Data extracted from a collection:
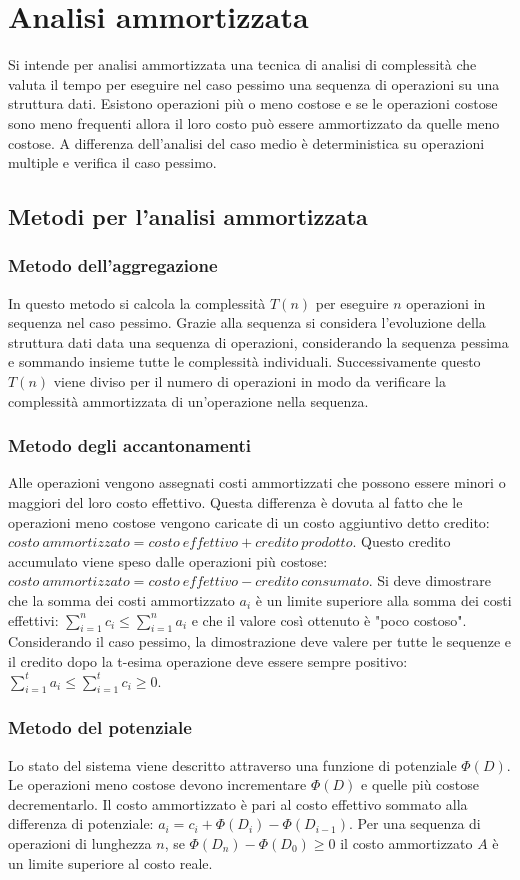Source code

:\section{Analisi ammortizzata}
Si intende per analisi ammortizzata una tecnica di analisi di complessit\`a che valuta il tempo per eseguire nel caso pessimo una sequenza di operazioni 
su una struttura dati. Esistono operazioni pi\`u o meno costose e se le operazioni costose sono meno frequenti allora il loro costo pu\`o essere 
ammortizzato da quelle meno costose. A differenza dell'analisi del caso medio \`e deterministica su operazioni multiple e verifica il caso pessimo.
\subsection{Metodi per l'analisi ammortizzata}
\subsubsection{Metodo dell'aggregazione}
In questo metodo si calcola la complessit\`a $T(n)$ per eseguire $n$ operazioni in sequenza nel caso pessimo. Grazie alla sequenza si considera l'evoluzione
della struttura dati data una sequenza di operazioni, considerando la sequenza pessima e sommando insieme tutte le complessit\`a individuali. 
Successivamente questo $T(n)$ viene diviso per il numero di operazioni in modo da verificare la complessit\`a ammortizzata di un'operazione nella sequenza.
\subsubsection{Metodo degli accantonamenti}
Alle operazioni vengono assegnati costi ammortizzati che possono essere minori o maggiori del loro costo effettivo. Questa differenza \`e dovuta al fatto
che le operazioni meno costose vengono caricate di un costo aggiuntivo detto credito: $costo\ ammortizzato=costo\ effettivo+credito\ prodotto$. Questo 
credito accumulato viene speso dalle operazioni pi\`u costose: $costo\ ammortizzato=costo\ effettivo-credito\ consumato$. Si deve dimostrare che la somma
dei costi ammortizzato $a_i$ \`e un limite superiore alla somma dei costi effettivi: $\sum\limits_{i=1}^nc_i\le\sum\limits_{i=1}^na_i$ e che il valore 
cos\`i ottenuto \`e "poco costoso". Considerando il caso pessimo, la dimostrazione deve valere per tutte le sequenze e il credito dopo la t-esima operazione
deve essere sempre positivo: $\sum\limits_{i=1}^ta_i\le\sum\limits_{i=1}^tc_i\ge 0$.
\subsubsection{Metodo del potenziale}
Lo stato del sistema viene descritto attraverso una funzione di potenziale $\Phi(D)$. Le operazioni meno costose devono incrementare $\Phi(D)$ e quelle
pi\`u costose decrementarlo. Il costo ammortizzato \`e pari al costo effettivo sommato alla differenza di potenziale: $a_i=c_i+\Phi(D_i)-\Phi(D_{i-1})$.
Per una sequenza di operazioni di lunghezza $n$, se $\Phi(D_n)-\Phi(D_0)\ge 0$ il costo ammortizzato $A$ \`e un limite superiore al costo reale.
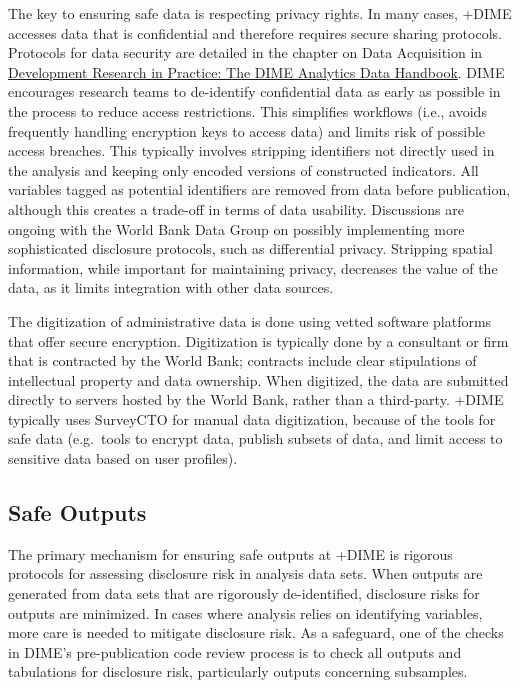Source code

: \documentclass[
]{book}
\begin{document}
The key to ensuring safe data is respecting privacy rights. In many cases, +DIME\textbar{} accesses data that is confidential and therefore requires secure sharing protocols. Protocols for data security are detailed in the chapter on Data Acquisition in \href{https://worldbank.github.io/dime-data-handbook/}{Development Research in Practice: The DIME Analytics Data Handbook}. DIME encourages research teams to de-identify confidential data as early as possible in the process to reduce access restrictions. This simplifies workflows (i.e., avoids frequently handling encryption keys to access data) and limits risk of possible access breaches. This typically involves stripping identifiers not directly used in the analysis and keeping only encoded versions of constructed indicators. All variables tagged as potential identifiers are removed from data before publication, although this creates a trade-off in terms of data usability. Discussions are ongoing with the World Bank Data Group on possibly implementing more sophisticated disclosure protocols, such as differential privacy. Stripping spatial information, while important for maintaining privacy, decreases the value of the data, as it limits integration with other data sources.

The digitization of administrative data is done using vetted software platforms that offer secure encryption. Digitization is typically done by a consultant or firm that is contracted by the World Bank; contracts include clear stipulations of intellectual property and data ownership. When digitized, the data are submitted directly to servers hosted by the World Bank, rather than a third-party. +DIME\textbar{} typically uses SurveyCTO for manual data digitization, because of the tools for safe data (e.g.~tools to encrypt data, publish subsets of data, and limit access to sensitive data based on user profiles).

\hypertarget{safe-outputs-7}{%
\subsection{Safe Outputs}\label{safe-outputs-7}}

The primary mechanism for ensuring safe outputs at +DIME\textbar{} is rigorous protocols for assessing disclosure risk in analysis data sets. When outputs are generated from data sets that are rigorously de-identified, disclosure risks for outputs are minimized. In cases where analysis relies on identifying variables, more care is needed to mitigate disclosure risk. As a safeguard, one of the checks in DIME's pre-publication code review process is to check all outputs and tabulations for disclosure risk, particularly outputs concerning subsamples.
\end{document}
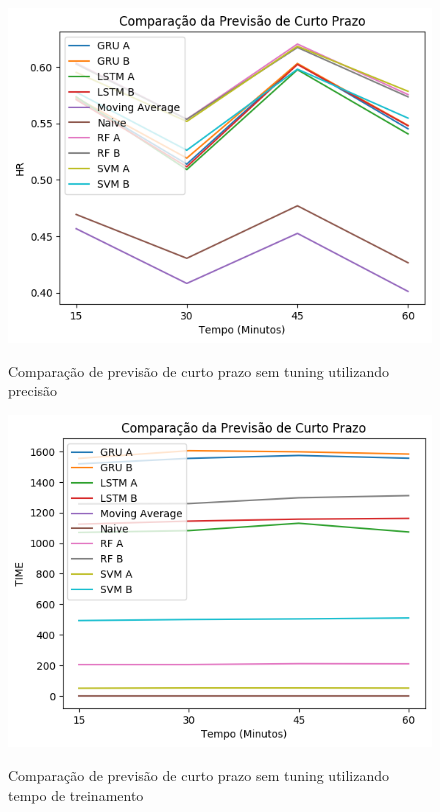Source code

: \begin{figure}[htbp]
    \centering
    \includegraphics[scale=0.8]{monography/img/comparisons/comparacao_da_previsao_de_curto_prazo_hr.png}
    \label{figure:previsao_de_curto_prazo_hr}
    \caption{Comparação de previsão de curto prazo sem tuning utilizando precisão}
\end{figure}

\begin{figure}[htbp]
    \centering
    \includegraphics[scale=0.8]{monography/img/comparisons/comparacao_da_previsao_de_curto_prazo_time.png}
    \label{figure:previsao_de_curto_prazo_time}
    \caption{Comparação de previsão de curto prazo sem tuning utilizando tempo de treinamento}
\end{figure}

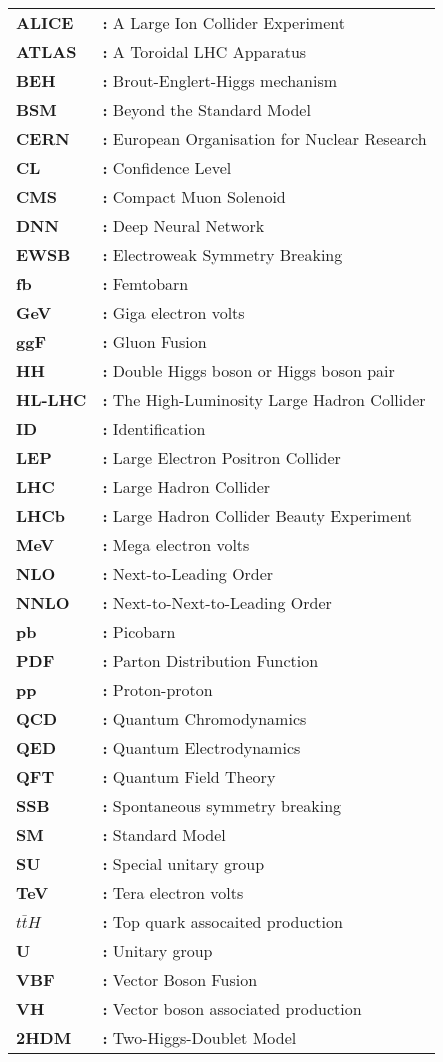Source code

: \begin{tabular}{@{}p{2cm}l}
{\bf ALICE} & {\bf:} A Large Ion Collider Experiment\\
{\bf ATLAS} & {\bf:} A Toroidal LHC Apparatus\\
{\bf BEH} & {\bf:} Brout-Englert-Higgs mechanism\\
{\bf BSM} & {\bf:} Beyond the Standard Model\\
{\bf CERN} & {\bf:} European Organisation for Nuclear Research\\
{\bf CL} & {\bf:} Confidence Level\\
{\bf CMS} & {\bf:} Compact Muon Solenoid\\
{\bf DNN} & {\bf:} Deep Neural Network\\
{\bf EWSB} & {\bf:} Electroweak Symmetry Breaking\\
{\bf fb} & {\bf:} Femtobarn\\
{\bf GeV} & {\bf:} Giga electron volts\\
{\bf ggF} & {\bf:} Gluon Fusion\\
{\bf HH} & {\bf:} Double Higgs boson or Higgs boson pair\\
{\bf HL-LHC} & {\bf:} The High-Luminosity Large Hadron Collider\\
{\bf ID} & {\bf:} Identification\\
{\bf LEP} & {\bf:} Large Electron Positron Collider\\
{\bf LHC} & {\bf:} Large Hadron Collider\\
{\bf LHCb} & {\bf:} Large Hadron Collider Beauty Experiment\\
{\bf MeV} & {\bf:} Mega electron volts\\
{\bf NLO} & {\bf:} Next-to-Leading Order\\
{\bf NNLO} & {\bf:} Next-to-Next-to-Leading Order\\
{\bf pb} & {\bf:} Picobarn\\
{\bf PDF} & {\bf:} Parton Distribution Function\\
{\bf pp} & {\bf:} Proton-proton\\
{\bf QCD} & {\bf:} Quantum Chromodynamics\\
{\bf QED} & {\bf:} Quantum Electrodynamics\\
{\bf QFT} & {\bf:} Quantum Field Theory\\
{\bf SSB} & {\bf:} Spontaneous symmetry breaking\\
{\bf SM} & {\bf:} Standard Model\\
{\bf SU} & {\bf:} Special unitary group\\
{\bf TeV} & {\bf:} Tera electron volts\\
{\bf $t\bar tH$} & {\bf:} Top quark assocaited production\\
{\bf U} & {\bf:} Unitary group\\
{\bf VBF} & {\bf:} Vector Boson Fusion\\
{\bf VH} & {\bf:} Vector boson associated production\\
{\bf 2HDM} & {\bf:} Two-Higgs-Doublet Model\\
\end{tabular}
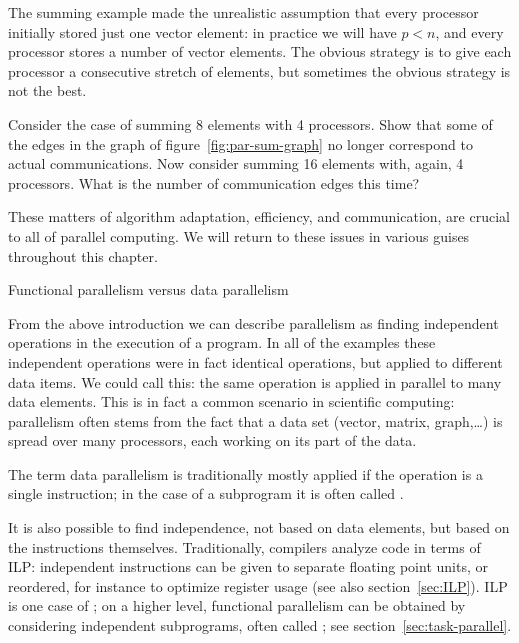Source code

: The summing example made the unrealistic assumption that every
processor initially stored just one vector element: in practice we will
have $p<n$, and every processor stores a number of vector
elements. The obvious strategy is to give each processor a consecutive
stretch of elements, but sometimes the obvious strategy is not the
best.

\begin{exercise}
  Consider the case of summing 8 elements with 4 processors. Show that
  some of the edges in the graph of figure~\ref{fig:par-sum-graph} no
  longer correspond to actual communications. 
  Now consider summing 16 elements with, again, 4 processors. What is
  the number of communication edges this time?
\end{exercise}

These matters of algorithm adaptation, efficiency, and communication,
are crucial to all of parallel computing. We will return to these
issues in various guises throughout this chapter.

 {Functional parallelism versus data parallelism}

From the above introduction we can describe parallelism as finding
independent operations in the execution of a program. In all of the examples
these independent operations were in fact identical operations, but applied to
different data items. We could call this: the same
operation is applied in parallel to many data elements.
This is in fact a common scenario in scientific computing: parallelism
often stems from the fact that a data set (vector, matrix,
graph,\ldots) is spread over many processors, each working on its part
of the data. 

The term data parallelism is traditionally mostly applied
if the operation is a single instruction; in the case of a subprogram
it is often called .

It is also possible to find independence, not based on data elements,
but based on the instructions themselves. Traditionally, compilers
analyze code in terms of \ac{ILP}: independent instructions can be given
to separate floating point units, or reordered, for instance to optimize
register usage (see also section~\ref{sec:ILP}).
\ac{ILP} is one case of ;
on a higher level, functional parallelism can be obtained
by considering independent subprograms, often called ;
see section~\ref{sec:task-parallel}.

AIM OF THE TASK: Only the lines from the top of the data through the line with "credito accumulato viene" should be quoted, exactly and with both ends kept; skip the pictures.

ANSWER SECTION:
Source code

:\section{Analisi ammortizzata}
Si intende per analisi ammortizzata una tecnica di analisi di complessit\`a che valuta il tempo per eseguire nel caso pessimo una sequenza di operazioni 
su una struttura dati. Esistono operazioni pi\`u o meno costose e se le operazioni costose sono meno frequenti allora il loro costo pu\`o essere 
ammortizzato da quelle meno costose. A differenza dell'analisi del caso medio \`e deterministica su operazioni multiple e verifica il caso pessimo.
\subsection{Metodi per l'analisi ammortizzata}
\subsubsection{Metodo dell'aggregazione}
In questo metodo si calcola la complessit\`a $T(n)$ per eseguire $n$ operazioni in sequenza nel caso pessimo. Grazie alla sequenza si considera l'evoluzione
della struttura dati data una sequenza di operazioni, considerando la sequenza pessima e sommando insieme tutte le complessit\`a individuali. 
Successivamente questo $T(n)$ viene diviso per il numero di operazioni in modo da verificare la complessit\`a ammortizzata di un'operazione nella sequenza.
\subsubsection{Metodo degli accantonamenti}
Alle operazioni vengono assegnati costi ammortizzati che possono essere minori o maggiori del loro costo effettivo. Questa differenza \`e dovuta al fatto
che le operazioni meno costose vengono caricate di un costo aggiuntivo detto credito: $costo\ ammortizzato=costo\ effettivo+credito\ prodotto$. Questo 
credito accumulato viene speso dalle operazioni pi\`u costose: $costo\ ammortizzato=costo\ effettivo-credito\ consumato$. Si deve dimostrare che la somma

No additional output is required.